Storing non-alphanumeric data as varchar (date, number, decimal, etc)
I have a schema that has been reviewed and is well liked by our Lead Engineer. However, the one point of contention is this, although we do know which data-type we are expecting, i.e. 'Plow Width:' we expect a number or 'Insurance Expiration Date:' we expect a date. So, I didn't want to clutter the table with a field for every possible data-type and then use NULL handling to figure out which field was NOT NULL. Rather I store every answer as a varchar and unless we have a NEED to do a calculation on it, it is what it is, the user's answer. We do know from our form element (question) Now I am being told to review the way we store this particular data and the customer want numbers to be stored in a number data-type; decimals as decimal/float, dates as datetime, etc. Aside from the normal reporting problems of pairing the answer with the question's PKID, why it is such a sore point with this engineer to store all data as a varchar? All this came from our reporting DBA - whom I replaced as architect - as he never liked this schema, and is using this one field's data-type (flaw) as his only leg to stand on when reports come into question. If I wanted to get away from the Key Value Pairing he insists is going on here, can you give me an alternative?

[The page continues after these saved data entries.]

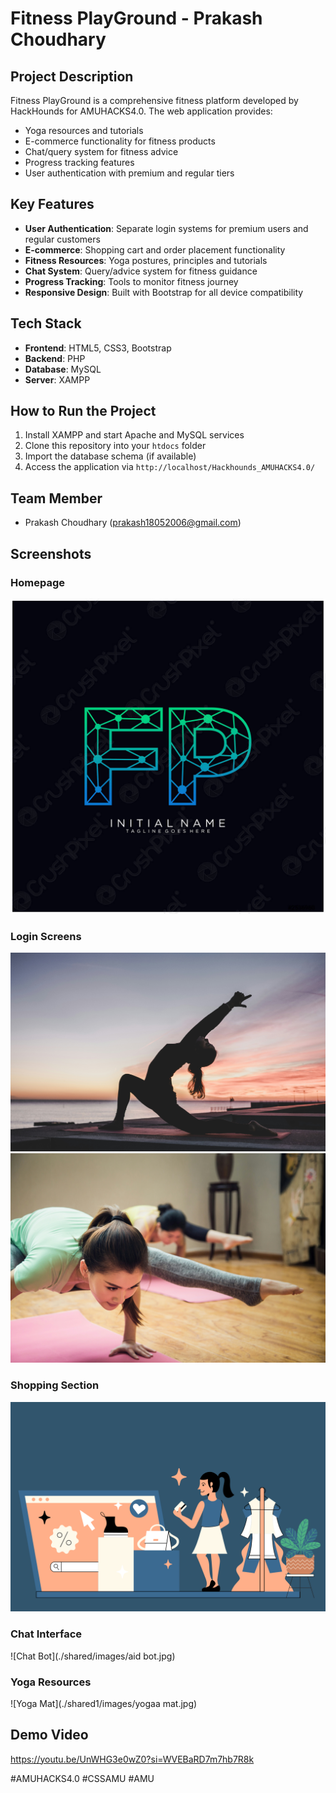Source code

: # Fitness PlayGround - Prakash Choudhary

## Project Description
Fitness PlayGround is a comprehensive fitness platform developed by HackHounds for AMUHACKS4.0. The web application provides:
- Yoga resources and tutorials
- E-commerce functionality for fitness products
- Chat/query system for fitness advice
- Progress tracking features
- User authentication with premium and regular tiers

## Key Features
- **User Authentication**: Separate login systems for premium users and regular customers
- **E-commerce**: Shopping cart and order placement functionality
- **Fitness Resources**: Yoga postures, principles and tutorials
- **Chat System**: Query/advice system for fitness guidance
- **Progress Tracking**: Tools to monitor fitness journey
- **Responsive Design**: Built with Bootstrap for all device compatibility

## Tech Stack
- **Frontend**: HTML5, CSS3, Bootstrap
- **Backend**: PHP
- **Database**: MySQL
- **Server**: XAMPP

## How to Run the Project
1. Install XAMPP and start Apache and MySQL services
2. Clone this repository into your `htdocs` folder
3. Import the database schema (if available)
4. Access the application via `http://localhost/Hackhounds_AMUHACKS4.0/`

## Team Member
- Prakash Choudhary (prakash18052006@gmail.com)

## Screenshots

### Homepage
![Homepage](./before_login/images/logo.jpg)

### Login Screens
![Customer Login](./login_sign/images/photo-1544367567-0f2fcb009e0b.jpeg)
![Premium Login](./login_premium/images/photo-1599447421416-3414500d18a5.jpeg)

### Shopping Section
![Shopping](./shared/images/online-shop-7090105.png)

### Chat Interface
![Chat Bot](./shared/images/aid bot.jpg)

### Yoga Resources
![Yoga Mat](./shared1/images/yogaa mat.jpg)

## Demo Video
https://youtu.be/UnWHG3e0wZ0?si=WVEBaRD7m7hb7R8k

#AMUHACKS4.0 #CSSAMU #AMU
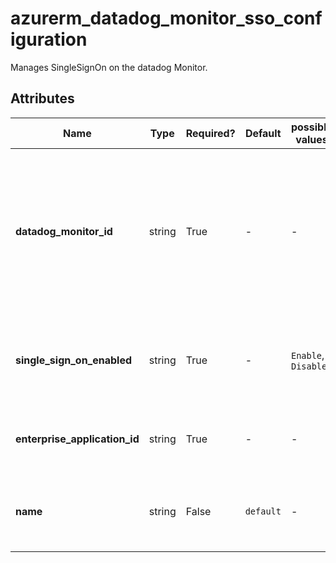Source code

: # azurerm_datadog_monitor_sso_configuration

Manages SingleSignOn on the datadog Monitor.

## Attributes

| Name | Type | Required? | Default  | possible values | Description |
| ---- | ---- | --------- | -------- | ----------- | ----------- |
| **datadog_monitor_id** | string | True | -  |  -  | The Datadog Monitor Id which should be used for this Datadog Monitor SSO Configuration. Changing this forces a new Datadog Monitor SSO Configuration to be created. | 
| **single_sign_on_enabled** | string | True | -  |  `Enable`, `Disable`  | The state of SingleSignOn configuration. Possible values are `Enable` and `Disable`. | 
| **enterprise_application_id** | string | True | -  |  -  | The application Id to perform SSO operation. | 
| **name** | string | False | `default`  |  -  | The name of the SingleSignOn configuration. Defaults to `default`. | 

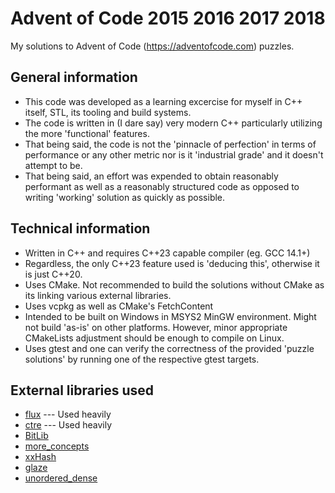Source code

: # Advent of Code 2015 2016 2017 2018 #

My solutions to Advent of Code (<https://adventofcode.com>) puzzles.

## General information ##

* This code was developed as a learning excercise for myself in C++ itself, STL, its tooling and build systems.
* The code is written in (I dare say) very modern C++ particularly utilizing the more 'functional' features.
* That being said, the code is not the 'pinnacle of perfection' in terms of performance or any other metric nor is it 'industrial grade' and it doesn't attempt to be.
* That being said, an effort was expended to obtain reasonably performant as well as a reasonably structured code as opposed to writing 'working' solution as quickly as possible.

## Technical information ##

* Written in C++ and requires C++23 capable compiler (eg. GCC 14.1+)
* Regardless, the only C++23 feature used is 'deducing this', otherwise it is just C++20.
* Uses CMake. Not recommended to build the solutions without CMake as its linking various external libraries.
* Uses vcpkg as well as CMake's FetchContent
* Intended to be built on Windows in MSYS2 MinGW environment. Might not build 'as-is' on other platforms. However, minor appropriate CMakeLists adjustment should be enough to compile on Linux.
* Uses gtest and one can verify the correctness of the provided 'puzzle solutions' by running one of the respective gtest targets.

## External libraries used ##

* [flux](https://github.com/tcbrindle/flux) --- Used heavily
* [ctre](https://github.com/hanickadot/compile-time-regular-expressions) --- Used heavily
* [BitLib](https://github.com/bkille/bitlib)
* [more_concepts](https://github.com/MiSo1289/more_concepts)
* [xxHash](https://github.com/Cyan4973/xxHash)
* [glaze](https://github.com/stephenberry/glaze)
* [unordered_dense](https://github.com/martinus/unordered_dense)
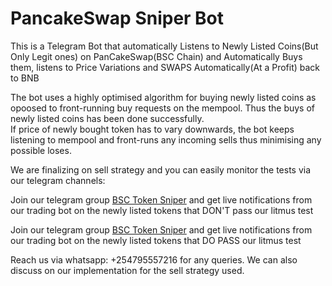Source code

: # PancakeSwap Sniper Bot
This is a Telegram Bot that automatically Listens to Newly Listed Coins(But Only Legit ones) on PanCakeSwap(BSC Chain) and Automatically Buys them, listens to Price Variations and SWAPS Automatically(At a Profit) back to BNB 

The bot uses a highly optimised algorithm for buying newly listed coins as opoosed to front-running buy requests on the mempool. Thus the buys of newly listed coins has been done successfully.  
If price of newly bought token has to vary downwards, the bot keeps listening to mempool and front-runs any incoming sells thus minimising any possible loses.  

We are finalizing on sell strategy and you can easily monitor the tests via our telegram channels: 

Join our telegram group [BSC Token Sniper](https://t.me/joinchat/8qCzm-OdWfVhMzNk) and get live notifications from our trading bot on the newly listed tokens that DON'T pass our litmus test

Join our telegram group [BSC Token Sniper](https://t.me/joinchat/yZ_Yzza6dA42NzI0) and get live notifications from our trading bot on the newly listed tokens that DO PASS our litmus test

Reach us via whatsapp:  +254795557216 for any queries.  We can also discuss on our implementation for the sell strategy used.  
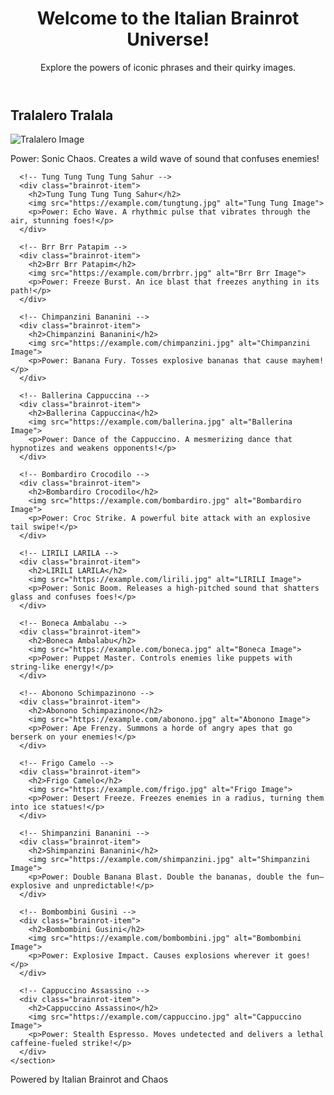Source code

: <!DOCTYPE html>
<html lang="en">
<head>
  <meta charset="UTF-8">
  <meta name="viewport" content="width=device-width, initial-scale=1.0">
  <meta name="description" content="A fun website for Italian Brainrot with powers">
  <meta name="keywords" content="Italian Brainrot, powers, fun, quirky">
  <meta name="author" content="Your Name">
  <title>Italian Brainrot: The Powers</title>
  <link rel="stylesheet" href="styles.css">
</head>
<body>
  <header>
    <h1>Welcome to the Italian Brainrot Universe!</h1>
    <p>Explore the powers of iconic phrases and their quirky images.</p>
  </header>

  <main>
    <section id="brainrot-content">
      <!-- Tralalero Tralala -->
      <div class="brainrot-item">
        <h2>Tralalero Tralala</h2>
        <img src="https://example.com/tralalero.jpg" alt="Tralalero Image">
        <p>Power: Sonic Chaos. Creates a wild wave of sound that confuses enemies!</p>
      </div>

      <!-- Tung Tung Tung Tung Sahur -->
      <div class="brainrot-item">
        <h2>Tung Tung Tung Tung Sahur</h2>
        <img src="https://example.com/tungtung.jpg" alt="Tung Tung Image">
        <p>Power: Echo Wave. A rhythmic pulse that vibrates through the air, stunning foes!</p>
      </div>

      <!-- Brr Brr Patapim -->
      <div class="brainrot-item">
        <h2>Brr Brr Patapim</h2>
        <img src="https://example.com/brrbrr.jpg" alt="Brr Brr Image">
        <p>Power: Freeze Burst. An ice blast that freezes anything in its path!</p>
      </div>

      <!-- Chimpanzini Bananini -->
      <div class="brainrot-item">
        <h2>Chimpanzini Bananini</h2>
        <img src="https://example.com/chimpanzini.jpg" alt="Chimpanzini Image">
        <p>Power: Banana Fury. Tosses explosive bananas that cause mayhem!</p>
      </div>

      <!-- Ballerina Cappuccina -->
      <div class="brainrot-item">
        <h2>Ballerina Cappuccina</h2>
        <img src="https://example.com/ballerina.jpg" alt="Ballerina Image">
        <p>Power: Dance of the Cappuccino. A mesmerizing dance that hypnotizes and weakens opponents!</p>
      </div>

      <!-- Bombardiro Crocodilo -->
      <div class="brainrot-item">
        <h2>Bombardiro Crocodilo</h2>
        <img src="https://example.com/bombardiro.jpg" alt="Bombardiro Image">
        <p>Power: Croc Strike. A powerful bite attack with an explosive tail swipe!</p>
      </div>

      <!-- LIRILI LARILA -->
      <div class="brainrot-item">
        <h2>LIRILI LARILA</h2>
        <img src="https://example.com/lirili.jpg" alt="LIRILI Image">
        <p>Power: Sonic Boom. Releases a high-pitched sound that shatters glass and confuses foes!</p>
      </div>

      <!-- Boneca Ambalabu -->
      <div class="brainrot-item">
        <h2>Boneca Ambalabu</h2>
        <img src="https://example.com/boneca.jpg" alt="Boneca Image">
        <p>Power: Puppet Master. Controls enemies like puppets with string-like energy!</p>
      </div>

      <!-- Abonono Schimpazinono -->
      <div class="brainrot-item">
        <h2>Abonono Schimpazinono</h2>
        <img src="https://example.com/abonono.jpg" alt="Abonono Image">
        <p>Power: Ape Frenzy. Summons a horde of angry apes that go berserk on your enemies!</p>
      </div>

      <!-- Frigo Camelo -->
      <div class="brainrot-item">
        <h2>Frigo Camelo</h2>
        <img src="https://example.com/frigo.jpg" alt="Frigo Image">
        <p>Power: Desert Freeze. Freezes enemies in a radius, turning them into ice statues!</p>
      </div>

      <!-- Shimpanzini Bananini -->
      <div class="brainrot-item">
        <h2>Shimpanzini Bananini</h2>
        <img src="https://example.com/shimpanzini.jpg" alt="Shimpanzini Image">
        <p>Power: Double Banana Blast. Double the bananas, double the fun—explosive and unpredictable!</p>
      </div>

      <!-- Bombombini Gusini -->
      <div class="brainrot-item">
        <h2>Bombombini Gusini</h2>
        <img src="https://example.com/bombombini.jpg" alt="Bombombini Image">
        <p>Power: Explosive Impact. Causes explosions wherever it goes!</p>
      </div>

      <!-- Cappuccino Assassino -->
      <div class="brainrot-item">
        <h2>Cappuccino Assassino</h2>
        <img src="https://example.com/cappuccino.jpg" alt="Cappuccino Image">
        <p>Power: Stealth Espresso. Moves undetected and delivers a lethal caffeine-fueled strike!</p>
      </div>
    </section>
  </main>

  <footer>
    <p>Powered by Italian Brainrot and Chaos</p>
  </footer>

  <script src="script.js"></script>
</body>
</html>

The key value approach is often selected because of its seeming simplicity and unlimited flexibility. You can define any question and any answer and just store them as text. The application always knows what it needs and how to use it. I won't go there for this, but the logical extreme is, of course, the single-table two-column varchar(max) table that just holds "things" and their keys using WHERE clauses to sort it all out (could be questions and answers, customers and addresses, etc). If you have a large number of question/answer pairs or need to redefine question/answer pairs on the fly, it might make sense to take the flexible key/value approach. However, if the question/answer pairs are somewhat limited, or are defined once per application revision then stay static, putting each answer in its own column might be the way to go. Because... There are a few disadvantages to the key/value approach, and some center on reporting and ad-hoc querying. If the reporting occurring straight out of the database, it doesn't really help the report software (or writer) to "know" what the data type is or what can be done with it. Reporting is often on date ranges (between 2 Feb and 9 Mar), and storing the data as varchar not only makes the between do an alphabetical between. The report writer must cast/convert the column - but not all the rows in the column, just the ones that "should be" datetimes. Can the answers be summed; averaged or ordered alphabetically, numerically or temporally? Knowing the data type tells the reporter what can be done with the answers. Get the where clause a little wrong so data types mix, or a bad data type validation in the application, and the report breaks. Another mistake in the where clause, and the reporter has now averaged 'Plow Width' (maybe in centimeters) with 'Fuel Capacity' (maybe in litres). They aggregate nicely, and the report doesn't actually "break" in cases like this; it is just incorrect in fuzzy, and often difficult to detect, ways.
There are some major advantages to using the proper data type. Briefly: - The proper data type will almost always use less space than storing it as varchar. - Not needing to convert in order to do certain types of comparisons or calculations will generally make it more computationally effecient. - The user is constrained to enter the proper data type and that alone can help stop many transcription and data entry errors, as well as prevent problems if you try to do an invalid cast operation to do those calculations. In short, if you know that a field will always be an integer, then making it an integer will have major advantages. One reason you may not want to do that though is if your goal is to transcribe handwritten data as closely as possible to what was actually put on the form. But in that case your database is not meant to directly answer "What was the date for this", but rather answers "What did the person writing this survey put in the data field?" and that may be a long commentary rather than an actual date. But if you intend for your database to actually answer questions like "What was the date?" then you are better off using an appropriate data type.